* WHAT TO WORK ON *
Would you copy out, exactly as written, each line from the one containing "To filter resources using specific" to the end of the records below?

[Stored data]

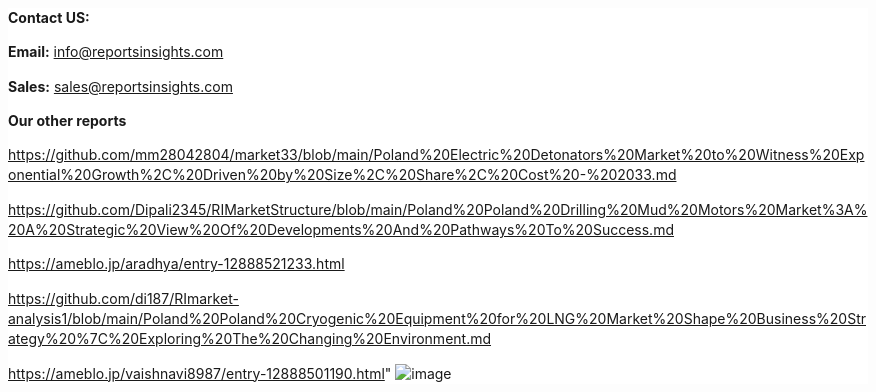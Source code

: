<strong>Contact US:</strong>

<p class=><b>Email:</b> <a href=mailto:info@reportsinsights.com>info@reportsinsights.com</a></p>
<p class=><b>Sales:</b> <a href=mailto:sales@reportsinsights.com>sales@reportsinsights.com</a></p>

<strong>Our other reports</strong>

<a href=https://github.com/mm28042804/market33/blob/main/Poland%20Electric%20Detonators%20Market%20to%20Witness%20Exponential%20Growth%2C%20Driven%20by%20Size%2C%20Share%2C%20Cost%20-%202033.md>https://github.com/mm28042804/market33/blob/main/Poland%20Electric%20Detonators%20Market%20to%20Witness%20Exponential%20Growth%2C%20Driven%20by%20Size%2C%20Share%2C%20Cost%20-%202033.md</a>

<a href=https://github.com/Dipali2345/RIMarketStructure/blob/main/Poland%20Poland%20Drilling%20Mud%20Motors%20Market%3A%20A%20Strategic%20View%20Of%20Developments%20And%20Pathways%20To%20Success.md>https://github.com/Dipali2345/RIMarketStructure/blob/main/Poland%20Poland%20Drilling%20Mud%20Motors%20Market%3A%20A%20Strategic%20View%20Of%20Developments%20And%20Pathways%20To%20Success.md</a>

<a href=https://ameblo.jp/aradhya/entry-12888521233.html>https://ameblo.jp/aradhya/entry-12888521233.html</a>

<a href=https://github.com/di187/RImarket-analysis1/blob/main/Poland%20Poland%20Cryogenic%20Equipment%20for%20LNG%20Market%20Shape%20Business%20Strategy%20%7C%20Exploring%20The%20Changing%20Environment.md>https://github.com/di187/RImarket-analysis1/blob/main/Poland%20Poland%20Cryogenic%20Equipment%20for%20LNG%20Market%20Shape%20Business%20Strategy%20%7C%20Exploring%20The%20Changing%20Environment.md</a>

<a href=https://ameblo.jp/vaishnavi8987/entry-12888501190.html>https://ameblo.jp/vaishnavi8987/entry-12888501190.html</a>"
![image](https://github.com/user-attachments/assets/85d534b9-8d91-4cb7-9577-71e85f954d3c)
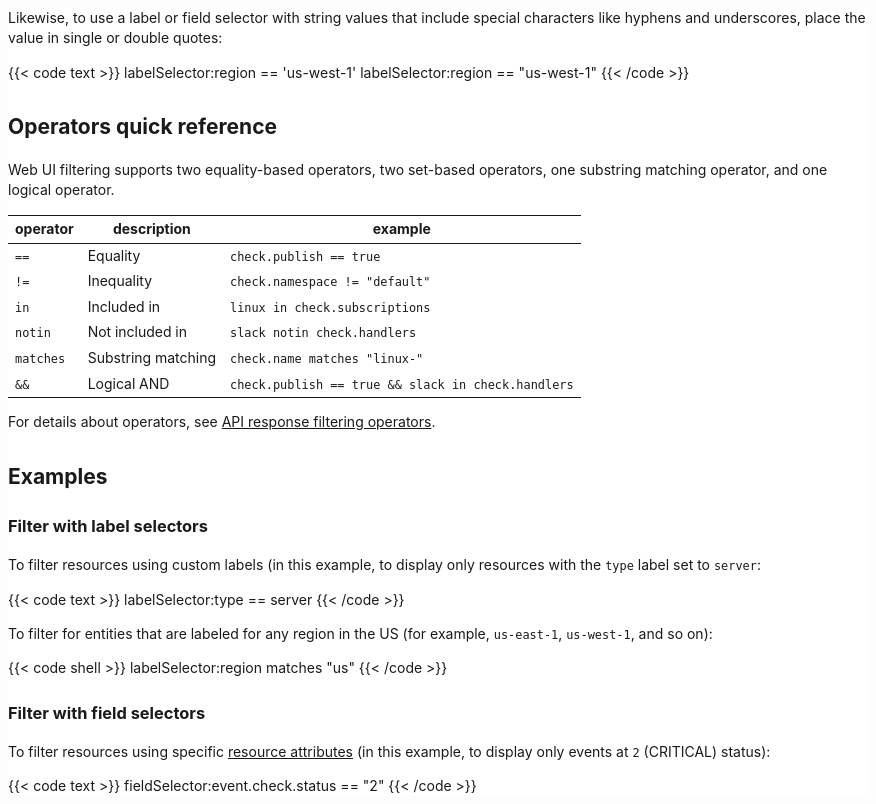 Likewise, to use a label or field selector with string values that include special characters like hyphens and underscores, place the value in single or double quotes:

{{< code text >}}
labelSelector:region == 'us-west-1'
labelSelector:region == "us-west-1"
{{< /code >}}

## Operators quick reference

Web UI filtering supports two equality-based operators, two set-based operators, one substring matching operator, and one logical operator.

| operator  | description        | example                |
| --------- | ------------------ | ---------------------- |
| `==`      | Equality           | `check.publish == true`
| `!=`      | Inequality         | `check.namespace != "default"`
| `in`      | Included in        | `linux in check.subscriptions`
| `notin`   | Not included in    | `slack notin check.handlers`
| `matches` | Substring matching | `check.name matches "linux-"`
| `&&`      | Logical AND        | `check.publish == true && slack in check.handlers`

For details about operators, see [API response filtering operators][7].

## Examples

### Filter with label selectors

To filter resources using custom labels (in this example, to display only resources with the `type` label set to `server`:

{{< code text >}}
labelSelector:type == server
{{< /code >}}

To filter for entities that are labeled for any region in the US (for example, `us-east-1`, `us-west-1`, and so on):

{{< code shell >}}
labelSelector:region matches "us"
{{< /code >}}

### Filter with field selectors

To filter resources using specific [resource attributes][2] (in this example, to display only events at `2` (CRITICAL) status):

{{< code text >}}
fieldSelector:event.check.status == "2"
{{< /code >}}


[1]: ../../commercial/
[2]: ../../api/#field-selector
[3]: ../../api/#response-filtering
[4]: #web-ui-specific-syntax
[5]: #basic-filters
[6]: ../../api/#label-selector
[7]: ../../api/#operators
[8]: #save-a-filtered-search
[9]: #operators-quick-reference
[10]: #examples
[11]: ../../reference/rbac/#namespaced-resource-types
[12]: ../../reference/rbac/#roles-and-cluster-roles
[13]: ../../reference/rbac/#example-workflows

* TASK OUTPUT *
To filter resources using specific [resource attributes][2] (in this example, to display only events at `2` (CRITICAL) status):

{{< code text >}}
fieldSelector:event.check.status == "2"
{{< /code >}}


[1]: ../../commercial/
[2]: ../../api/#field-selector
[3]: ../../api/#response-filtering
[4]: #web-ui-specific-syntax
[5]: #basic-filters
[6]: ../../api/#label-selector
[7]: ../../api/#operators
[8]: #save-a-filtered-search
[9]: #operators-quick-reference
[10]: #examples
[11]: ../../reference/rbac/#namespaced-resource-types
[12]: ../../reference/rbac/#roles-and-cluster-roles
[13]: ../../reference/rbac/#example-workflows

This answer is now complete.